BEGIN

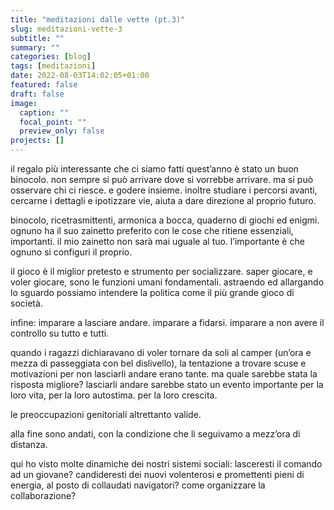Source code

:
```yaml
---
title: "meditazioni dalle vette (pt.3)"
slug: meditazioni-vette-3
subtitle: ""
summary: ""
categories: [blog]
tags: [meditazioni]
date: 2022-08-03T14:02:05+01:00
featured: false
draft: false
image:
  caption: ""
  focal_point: ""
  preview_only: false
projects: []
---
```


il regalo più interessante che ci siamo fatti quest’anno è stato un buon binocolo.
non sempre si può arrivare dove si vorrebbe arrivare. ma si può osservare chi ci riesce. e godere insieme. inoltre studiare i percorsi avanti, cercarne i dettagli e ipotizzare vie, aiuta a dare direzione al proprio futuro.

binocolo, ricetrasmittenti, armonica a bocca, quaderno di giochi ed enigmi. ognuno ha il suo zainetto preferito con le cose che ritiene essenziali, importanti. il mio zainetto non sarà mai uguale al tuo. l’importante è che ognuno si  configuri il proprio. 

il gioco è il miglior pretesto e strumento per socializzare. saper giocare, e voler giocare, sono le funzioni umani fondamentali. astraendo ed allargando lo sguardo possiamo intendere la politica come il più grande gioco di società. 

infine: imparare a lasciare andare. imparare a fidarsi. imparare a non avere il controllo su tutto e tutti. 

quando i ragazzi dichiaravano di voler tornare da soli al camper (un’ora e mezza di passeggiata con bel dislivello), la tentazione a trovare scuse e motivazioni per non lasciarli andare erano tante. ma quale sarebbe stata la risposta migliore? 
lasciarli andare sarebbe stato un evento importante per la loro vita, per la loro autostima. per la loro crescita.

le preoccupazioni genitoriali altrettanto valide.

alla fine sono andati, con la condizione che li seguivamo a mezz’ora di distanza. 

qui ho visto molte dinamiche dei nostri sistemi sociali: lasceresti il comando ad un giovane? candideresti dei nuovi volenterosi e promettenti pieni di energia, al posto di collaudati navigatori? come organizzare la collaborazione?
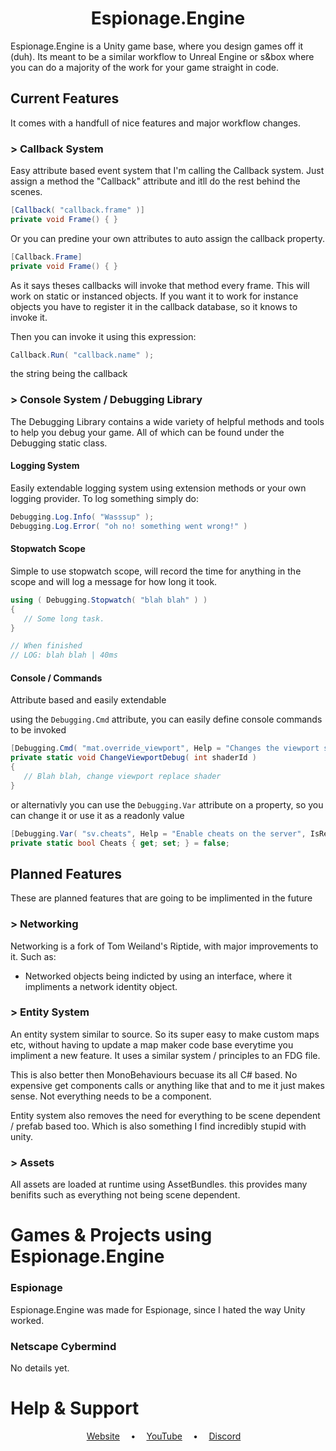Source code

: <h1 align="center">
 Espionage.Engine
</h1>

Espionage.Engine is a Unity game base, where you design games off it (duh). Its meant to be a similar workflow to Unreal Engine or s&box where you can do a majority of the work for your game straight in code.
 
## Current Features
It comes with a handfull of nice features and major workflow changes.

### > Callback System
Easy attribute based event system that I'm calling the Callback system. Just assign a method the "Callback" attribute and itll do the rest behind the scenes.
``` csharp
[Callback( "callback.frame" )]
private void Frame() { }
``` 
Or you can predine your own attributes to auto assign the callback property.
``` csharp
[Callback.Frame]
private void Frame() { }
``` 
As it says theses callbacks will invoke that method every frame. This will work on static or instanced objects. If you want it to work for instance objects you have to register it in the callback database, so it knows to invoke it.

Then you can invoke it using this expression:
``` csharp
Callback.Run( "callback.name" ); 
``` 
the string being the callback

### > Console System / Debugging Library
The Debugging Library contains a wide variety of helpful methods and tools to help you debug your game. All of which can be found under the Debugging static class.

#### Logging System
Easily extendable logging system using extension methods or your own logging provider. To log something simply do:
``` csharp
Debugging.Log.Info( "Wasssup" );
Debugging.Log.Error( "oh no! something went wrong!" )
``` 

#### Stopwatch Scope
Simple to use stopwatch scope, will record the time for anything in the scope and will log a message for how long it took.

``` csharp
using ( Debugging.Stopwatch( "blah blah" ) )
{
   // Some long task.
}

// When finished
// LOG: blah blah | 40ms 
```

#### Console / Commands
Attribute based and easily extendable

using the `Debugging.Cmd` attribute, you can easily define console commands to be invoked
``` csharp
[Debugging.Cmd( "mat.override_viewport", Help = "Changes the viewport shader to a debug shader, for debugging visuals" )]
private static void ChangeViewportDebug( int shaderId ) 
{
   // Blah blah, change viewport replace shader
}
``` 
or alternativly you can use the `Debugging.Var` attribute on a property, so you can change it or use it as a readonly value
```csharp
[Debugging.Var( "sv.cheats", Help = "Enable cheats on the server", IsReadOnly = false )
private static bool Cheats { get; set; } = false;
```

## Planned Features
These are planned features that are going to be implimented in the future
 
### > Networking
Networking is a fork of Tom Weiland's Riptide, with major improvements to it. Such as:
- Networked objects being indicted by using an interface, where it impliments a network identity object.

### > Entity System
An entity system similar to source. So its super easy to make custom maps etc, without having to update a map maker code base everytime you impliment a new feature. It uses a similar system / principles to an FDG file.

This is also better then MonoBehaviours becuase its all C# based. No expensive get components calls or anything like that and to me it just makes sense. Not everything needs to be a component.

Entity system also removes the need for everything to be scene dependent / prefab based too. Which is also something I find incredibly stupid with unity.

### > Assets
All assets are loaded at runtime using AssetBundles. this provides many benifits such as everything not being scene dependent.

# Games & Projects using Espionage.Engine
### Espionage
Espionage.Engine was made for Espionage, since I hated the way Unity worked.

### Netscape Cybermind
No details yet.

# Help & Support
<div align="center">
 <a href="https://wooshcrew.com">Website</a>&emsp;
 <b>•</b>&emsp;
 <a href="https://twitter.com/JakeWoosh">YouTube</a>&emsp;
 <b>•</b>&emsp;
 <a href="https://wooshcrew.com/discord">Discord</a>&emsp;
</div>

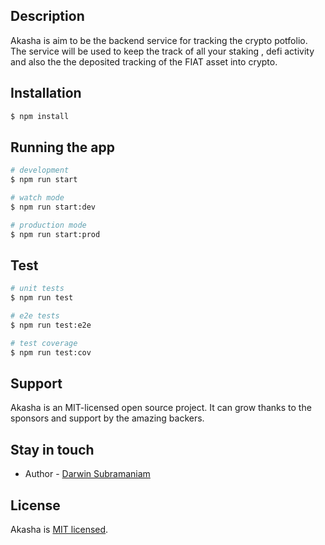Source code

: ## Description

Akasha is aim to be the backend service for tracking the crypto potfolio. The service will be used to keep the track of all your staking , defi activity and also the the deposited tracking of the FIAT asset into crypto.

## Installation

```bash
$ npm install
```

## Running the app

```bash
# development
$ npm run start

# watch mode
$ npm run start:dev

# production mode
$ npm run start:prod
```

## Test

```bash
# unit tests
$ npm run test

# e2e tests
$ npm run test:e2e

# test coverage
$ npm run test:cov
```

## Support

Akasha is an MIT-licensed open source project. It can grow thanks to the sponsors and support by the amazing backers.

## Stay in touch

- Author - [Darwin Subramaniam](https://twitter.com/darwinsharam)

## License

Akasha is [MIT licensed](LICENSE).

END

EXERCISE DETAILS ->
Using the entries above, write out exactly the lines from the one with "qui ho visto" through the one with "It comes with", ends included. Leave out any pictures.

SOLUTION ->
qui ho visto molte dinamiche dei nostri sistemi sociali: lasceresti il comando ad un giovane? candideresti dei nuovi volenterosi e promettenti pieni di energia, al posto di collaudati navigatori? come organizzare la collaborazione?
Source code

: <h1 align="center">
 Espionage.Engine
</h1>

Espionage.Engine is a Unity game base, where you design games off it (duh). Its meant to be a similar workflow to Unreal Engine or s&box where you can do a majority of the work for your game straight in code.
 
## Current Features
It comes with a handfull of nice features and major workflow changes.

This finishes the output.